BEGIN EXTRACTED MATERIAL

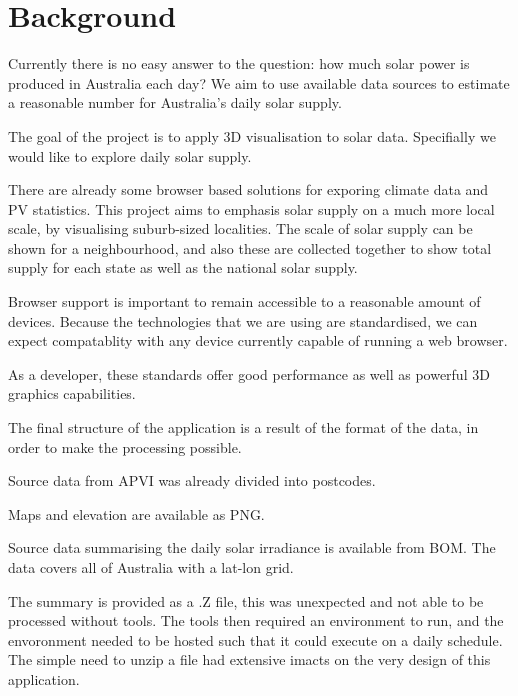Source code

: \documentclass[12pt,a4paper]{report}
\begin{document}
\section{Background}

Currently there is no easy answer to the question: how much solar power is produced in Australia each day? We aim to use available data sources to estimate a reasonable number for Australia's daily solar supply. 

The goal of the project is to apply 3D visualisation to solar data. Specifially we would like to explore daily solar supply.

There are already some browser based solutions for exporing climate data and PV statistics. This project aims to emphasis solar supply on a much more local scale, by visualising suburb-sized localities. The scale of solar supply can be shown for a neighbourhood, and also these are collected together to show total supply for each state as well as the national solar supply. 

Browser support is important to remain accessible to a reasonable amount of devices. Because the technologies that we are using are standardised, we can expect compatablity with any device currently capable of running a web browser. 

As a developer, these standards offer good performance as well as powerful 3D graphics capabilities.

The final structure of the application is a result of the format of the data, in order to make the processing possible.

Source data from APVI was already divided into postcodes.

Maps and elevation are available as PNG.

Source data summarising the daily solar irradiance is available from BOM. The data covers all of Australia with a lat-lon grid. 

The summary is provided as a .Z file, this was unexpected and not able to be processed without tools. The tools then required an environment to run, and the envoronment needed to be hosted such that it could execute on a daily schedule. The simple need to unzip a file had extensive imacts on the very design of this application.

\end{document}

END EXTRACTED MATERIAL

INSTRUCTIONS FOR THE TASK
Please reproduce each line of the listing above exactly, skipping pictures.

ANSWER BELOW
Source code

: \documentclass[12pt,a4paper]{report}
\begin{document}
\section{Background}

Currently there is no easy answer to the question: how much solar power is produced in Australia each day? We aim to use available data sources to estimate a reasonable number for Australia's daily solar supply. 

The goal of the project is to apply 3D visualisation to solar data. Specifially we would like to explore daily solar supply.

There are already some browser based solutions for exporing climate data and PV statistics. This project aims to emphasis solar supply on a much more local scale, by visualising suburb-sized localities. The scale of solar supply can be shown for a neighbourhood, and also these are collected together to show total supply for each state as well as the national solar supply. 

Browser support is important to remain accessible to a reasonable amount of devices. Because the technologies that we are using are standardised, we can expect compatablity with any device currently capable of running a web browser. 

As a developer, these standards offer good performance as well as powerful 3D graphics capabilities.

The final structure of the application is a result of the format of the data, in order to make the processing possible.

Source data from APVI was already divided into postcodes.

Maps and elevation are available as PNG.

Source data summarising the daily solar irradiance is available from BOM. The data covers all of Australia with a lat-lon grid. 

The summary is provided as a .Z file, this was unexpected and not able to be processed without tools. The tools then required an environment to run, and the envoronment needed to be hosted such that it could execute on a daily schedule. The simple need to unzip a file had extensive imacts on the very design of this application.

\end{document}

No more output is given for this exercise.